Der Holzsteg lebt neu auf
Die Neuauflage der Fussgänger- und Velobrücke über den Sihlsee wird beim Weekend am See am Sonntag vorgestellt
Nun sollen Nägel mit Köpfen gemacht werden: Der Holzsteg über den Sihlsee, eine Fussgängerund Velobrücke parallel zum Willerzeller Viadukt, soll nun endlich realisiert werden. Die Finanzierung des Projekts bereitet aber noch Kopfzerbrechen.
WOLFGANG HOLZ
«In Rapperswil hat es von der ersten Idee bis zum Bau des Holzstegs 15 Jahre gedauert, – beim Holzsteg über den Sihlsee befinden wir uns im Augenblick im Jahr sechs der Zeitrechnung », erklärt Edgar Kälin. Das würde bedeuten, dass die Fussgänger- und Velobrücke erst im Jahr 2029/2030 realisiert werden könnte.
«Einsiedeln hat viele Tagestouristen»
«Doch das wäre ein eindeutig zu langer Zeitraum», findet der Einsiedler Ingenieur und Vater der Idee, die Attraktivität der Region Einsiedeln durch so einen Holzsteg für den Langsamverkehr touristisch zu steigern. «Denn Einsiedeln hat dank des Klosters viele Tagestouristen, und mit dem Holzsteg könnte man den nördlichen Teil des Sihlsees, an dem bereits ein Abschnitt des geplanten Sihlseerundwegs besteht, für den Langsamverkehr attraktiver machen », so Kälin.

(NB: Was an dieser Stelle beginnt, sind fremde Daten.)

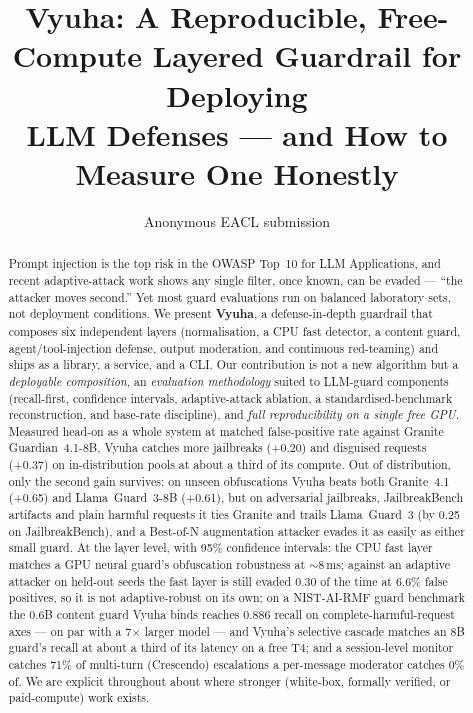 \documentclass[11pt]{article}
\title{Vyuha: A Reproducible, Free-Compute Layered Guardrail for Deploying\\
LLM Defenses --- and How to Measure One Honestly}
\author{Anonymous EACL submission}
\begin{document}
\maketitle

\begin{abstract}
Prompt injection is the top risk in the OWASP Top~10 for LLM Applications, and recent
adaptive-attack work shows any single filter, once known, can be evaded --- ``the attacker moves
second.'' Yet most guard evaluations run on balanced laboratory sets, not deployment conditions.
We present \textbf{Vyuha}, a defense-in-depth guardrail that composes six independent layers
(normalisation, a CPU fast detector, a content guard, agent/tool-injection defense, output
moderation, and continuous red-teaming) and ships as a library, a service, and a CLI. Our
contribution is not a new algorithm but a \emph{deployable composition}, an
\emph{evaluation methodology} suited to LLM-guard components (recall-first, confidence intervals,
adaptive-attack ablation, a standardised-benchmark reconstruction, and base-rate discipline), and
\emph{full reproducibility on a single free GPU}. Measured head-on as a whole system at matched false-positive rate against Granite Guardian~4.1-8B,
Vyuha catches more jailbreaks (+0.20) and disguised requests (+0.37) on in-distribution pools at about a
third of its compute. Out of distribution, only the second gain survives: on unseen obfuscations Vyuha
beats both Granite~4.1 (+0.65) and Llama~Guard~3-8B (+0.61), but on adversarial jailbreaks, JailbreakBench artifacts and plain harmful
requests it ties Granite and trails Llama~Guard~3 (by 0.25 on JailbreakBench), and a Best-of-N augmentation attacker evades it as
easily as either small guard. At the layer level, with 95\%
confidence intervals: the CPU fast layer matches a GPU neural guard's obfuscation robustness at
$\sim$8\,ms; against an adaptive attacker on held-out seeds the fast layer is still evaded 0.30 of the time at
6.6\% false positives, so it is not adaptive-robust on its own; on a NIST-AI-RMF guard benchmark the
0.6B content guard Vyuha binds reaches 0.886 recall on complete-harmful-request axes --- on par with a
7$\times$ larger model --- and Vyuha's selective cascade matches an 8B guard's recall at about a third
of its latency on a free T4; and a session-level monitor catches 71\% of multi-turn (Crescendo) escalations a
per-message moderator catches 0\% of. We are explicit throughout about where stronger
(white-box, formally verified, or paid-compute) work exists.
\end{abstract}
\end{document}
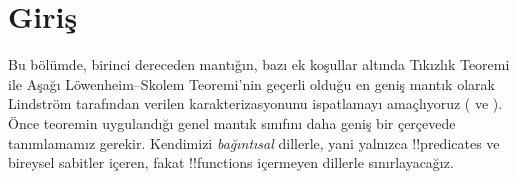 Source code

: \documentclass[../../../include/open-logic-section]{subfiles}
\begin{document}
\section{Giriş}

Bu bölümde, birinci dereceden mantığın, bazı ek koşullar altında Tıkızlık
Teoremi ile Aşağı L\"owenheim--Skolem Teoremi'nin geçerli olduğu en geniş
mantık olarak Lindstr\"om tarafından verilen karakterizasyonunu ispatlamayı
amaçlıyoruz ( ve
). Önce teoremin uygulandığı genel
mantık sınıfını daha geniş bir çerçevede tanımlamamız gerekir. Kendimizi
\emph{bağıntısal} dillerle, yani yalnızca !!{predicate}s ve bireysel sabitler
içeren, fakat !!{function}s içermeyen dillerle sınırlayacağız.
\end{document}
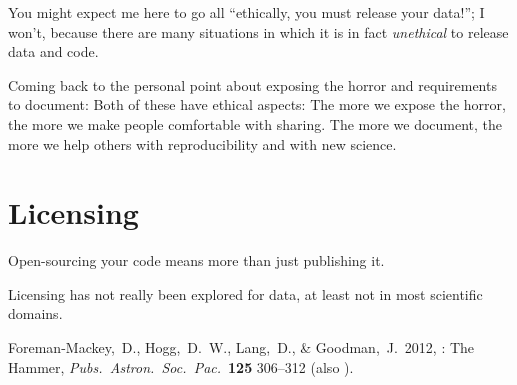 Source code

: \documentclass[12pt,twoside,pdftex]{article}
\begin{document}
You might expect me here to go all ``ethically, you must release your
data!''; I won't, because there are many situations in which it is in
fact \emph{unethical} to release data and code.

Coming back to the personal point about exposing the horror and
requirements to document: Both of these have ethical aspects: The more
we expose the horror, the more we make people comfortable with
sharing. The more we document, the more we help others with
reproducibility and with new science.

\section{Licensing}

Open-sourcing your code means more than just publishing it.

Licensing has not really been explored for data, at least not in most
scientific domains.

\clearpage
{}\theendnotes

\clearpage
\raggedright
\begin{thebibliography}{}
  Foreman-Mackey,~D., Hogg,~D.~W., Lang,~D., \& Goodman,~J.\ 2012,
  : The  Hammer,
  \textit{Pubs.\ Astron.\ Soc.\ Pac.}\ \textbf{125} 306--312
  (also ).
\end{thebibliography}
\end{document}
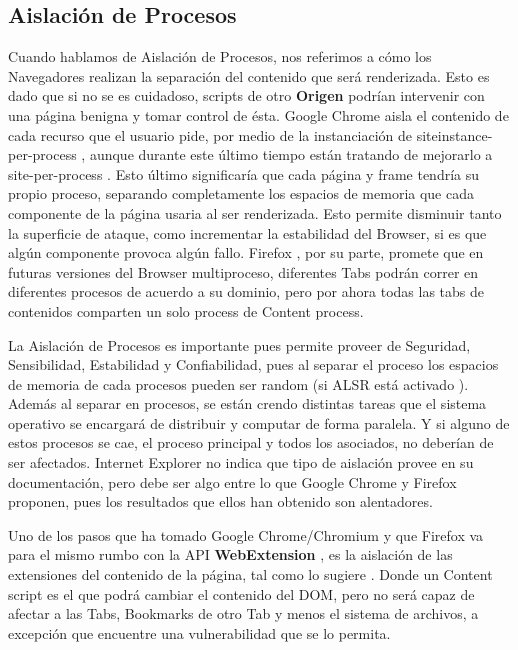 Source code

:  \subsection{Aislación de Procesos}
    Cuando hablamos de Aislación de Procesos, nos referimos a cómo los Navegadores realizan la separación del contenido que será renderizada. Esto es dado que si no se es cuidadoso, scripts de otro \textbf{Origen} podrían intervenir con una página benigna y tomar control de ésta. Google Chrome aisla el contenido de cada recurso que el usuario pide, por medio de la instanciación de siteinstance-per-process \cite{Reis2009}, aunque durante este último tiempo están tratando de mejorarlo a site-per-process \cite{GoogleChromeIsolation}. Esto último significaría que cada página y frame tendría su propio proceso, separando completamente los espacios de memoria que cada componente de la página usaria al ser renderizada. Esto permite disminuir tanto la superficie de ataque, como incrementar la estabilidad del Browser, si es que algún componente provoca algún fallo. Firefox \cite{FirefoxThreatModel}, por su parte, promete que en futuras versiones del Browser multiproceso, diferentes Tabs podrán correr en diferentes procesos de acuerdo a su dominio, pero por ahora todas las tabs de contenidos comparten un solo process de Content process.

    La Aislación de Procesos es importante pues permite proveer de Seguridad, Sensibilidad, Estabilidad y Confiabilidad, pues al separar el proceso los espacios de memoria de cada procesos pueden ser random (si ALSR está activado \cite{Drake2011}). Además al separar en procesos, se están crendo distintas tareas que el sistema operativo se encargará de distribuir y computar de forma paralela. Y si alguno de estos procesos se cae, el proceso principal y todos los asociados, no deberían de ser afectados. Internet Explorer no indica que tipo de aislación provee en su documentación, pero debe ser algo entre lo que Google Chrome y Firefox proponen, pues los resultados que ellos han obtenido son alentadores.
    
    Uno de los pasos que ha tomado Google Chrome/Chromium y que Firefox va para el mismo rumbo con la API \textbf{WebExtension} \cite{AddONFirefox}, es la aislación de las extensiones del contenido de la página, tal como lo sugiere \cite{Barth2010}. Donde un Content script es el que podrá cambiar el contenido del DOM, pero no será capaz de afectar a las Tabs, Bookmarks de otro Tab y menos el sistema de archivos, a excepción que encuentre una vulnerabilidad que se lo permita.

Auch im Entwicklungskonzept Sihlsee (EKS), welches das kantonale Umweltdepartement zusammmen mit dem Bezirk Einsiedeln 2014 ausgearbeitet hat, sei ja ausdrücklich der Wunsch nach einer Fussgängerund Veloverbindung neben dem Willerzeller Viadukt geäussert worden. Deshalb will nun Edgar Kälin, der die Idee des Holzstegs vor sechs Jahren ausarbeitete und erstmals in unserer Zeitung der Öffentlichkeit präsentierte (EA 76/2014), die Fussgänger- und Velobrücke parallel zum Viadukt konkret voranbringen.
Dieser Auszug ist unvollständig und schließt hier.